WHAT THE EXERCISE ASKS:
Look through the data below and count each line where the word "eqref" appears. Reply with the count alone.

(Records drawn from a dataset)
________________________

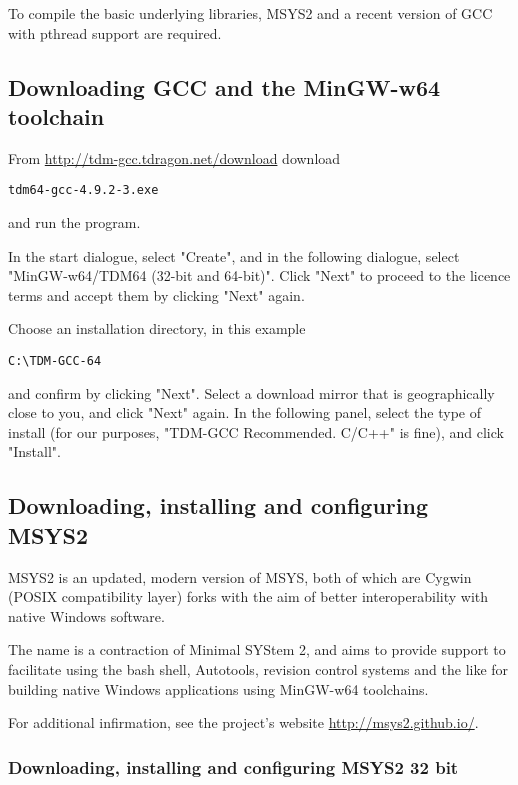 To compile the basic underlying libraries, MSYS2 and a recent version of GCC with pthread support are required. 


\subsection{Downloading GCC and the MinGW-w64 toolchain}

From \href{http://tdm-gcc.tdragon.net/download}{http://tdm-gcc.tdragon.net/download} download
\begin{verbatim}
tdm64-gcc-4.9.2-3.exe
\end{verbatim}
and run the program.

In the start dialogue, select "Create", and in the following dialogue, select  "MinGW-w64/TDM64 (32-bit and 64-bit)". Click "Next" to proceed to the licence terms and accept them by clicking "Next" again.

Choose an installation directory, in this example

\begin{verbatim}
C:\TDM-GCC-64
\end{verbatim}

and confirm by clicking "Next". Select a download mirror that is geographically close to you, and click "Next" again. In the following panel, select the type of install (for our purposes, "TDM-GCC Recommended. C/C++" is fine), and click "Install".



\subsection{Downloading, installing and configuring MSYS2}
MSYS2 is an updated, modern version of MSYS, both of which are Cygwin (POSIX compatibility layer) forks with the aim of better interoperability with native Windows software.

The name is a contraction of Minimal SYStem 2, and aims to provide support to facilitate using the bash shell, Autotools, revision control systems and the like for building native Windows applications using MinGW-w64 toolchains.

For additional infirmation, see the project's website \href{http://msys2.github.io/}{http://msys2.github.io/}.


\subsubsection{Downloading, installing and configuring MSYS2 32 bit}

________________________

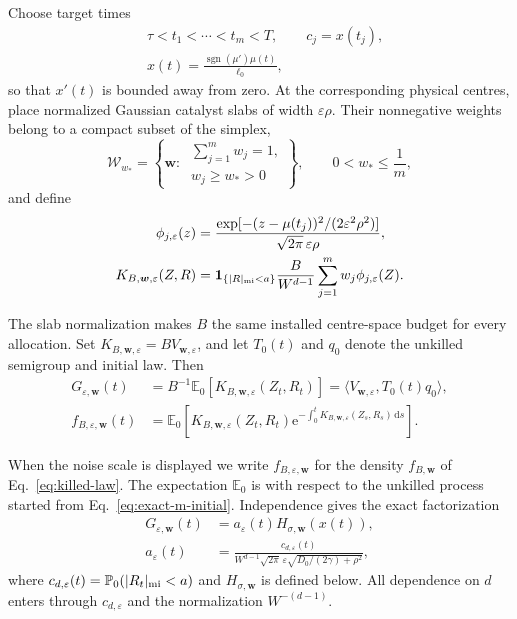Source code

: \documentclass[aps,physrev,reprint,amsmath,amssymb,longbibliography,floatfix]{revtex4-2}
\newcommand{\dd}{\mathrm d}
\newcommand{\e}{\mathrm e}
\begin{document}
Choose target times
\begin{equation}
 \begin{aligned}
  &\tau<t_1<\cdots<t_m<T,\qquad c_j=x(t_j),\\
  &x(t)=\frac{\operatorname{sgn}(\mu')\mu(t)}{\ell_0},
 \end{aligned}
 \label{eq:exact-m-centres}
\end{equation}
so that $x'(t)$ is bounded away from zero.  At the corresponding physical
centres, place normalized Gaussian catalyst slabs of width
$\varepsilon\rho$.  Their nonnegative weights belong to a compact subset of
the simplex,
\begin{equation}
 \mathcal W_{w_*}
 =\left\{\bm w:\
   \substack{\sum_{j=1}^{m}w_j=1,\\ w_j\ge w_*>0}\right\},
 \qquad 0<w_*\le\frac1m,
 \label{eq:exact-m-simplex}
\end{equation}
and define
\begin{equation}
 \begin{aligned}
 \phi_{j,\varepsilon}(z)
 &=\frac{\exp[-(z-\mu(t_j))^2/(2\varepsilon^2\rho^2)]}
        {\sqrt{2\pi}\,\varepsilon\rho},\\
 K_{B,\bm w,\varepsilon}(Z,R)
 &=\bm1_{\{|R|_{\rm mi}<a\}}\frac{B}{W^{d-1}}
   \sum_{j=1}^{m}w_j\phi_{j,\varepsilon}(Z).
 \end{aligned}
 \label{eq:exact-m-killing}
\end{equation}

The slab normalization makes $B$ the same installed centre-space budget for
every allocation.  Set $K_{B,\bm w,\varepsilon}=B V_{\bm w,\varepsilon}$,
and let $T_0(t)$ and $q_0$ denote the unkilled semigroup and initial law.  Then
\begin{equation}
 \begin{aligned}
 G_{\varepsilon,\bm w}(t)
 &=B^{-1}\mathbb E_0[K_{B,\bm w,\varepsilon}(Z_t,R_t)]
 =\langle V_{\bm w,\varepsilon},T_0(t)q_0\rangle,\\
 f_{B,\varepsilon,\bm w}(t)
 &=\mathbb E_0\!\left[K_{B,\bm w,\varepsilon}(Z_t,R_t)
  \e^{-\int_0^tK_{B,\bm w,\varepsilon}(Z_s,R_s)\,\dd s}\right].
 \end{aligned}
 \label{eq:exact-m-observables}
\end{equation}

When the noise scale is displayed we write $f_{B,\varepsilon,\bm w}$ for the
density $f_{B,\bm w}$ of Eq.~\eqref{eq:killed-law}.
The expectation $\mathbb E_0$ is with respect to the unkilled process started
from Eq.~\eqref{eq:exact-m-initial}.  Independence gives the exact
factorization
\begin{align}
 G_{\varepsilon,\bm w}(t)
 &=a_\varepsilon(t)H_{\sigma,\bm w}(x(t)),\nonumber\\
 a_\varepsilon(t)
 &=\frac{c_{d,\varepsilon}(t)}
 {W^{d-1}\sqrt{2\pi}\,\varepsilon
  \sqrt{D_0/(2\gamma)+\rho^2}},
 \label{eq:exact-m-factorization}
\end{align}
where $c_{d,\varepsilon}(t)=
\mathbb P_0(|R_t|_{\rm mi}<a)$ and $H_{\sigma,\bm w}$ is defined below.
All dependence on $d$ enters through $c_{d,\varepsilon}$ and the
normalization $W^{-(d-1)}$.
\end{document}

________________________

SOLUTION TO THE PROBLEM:
2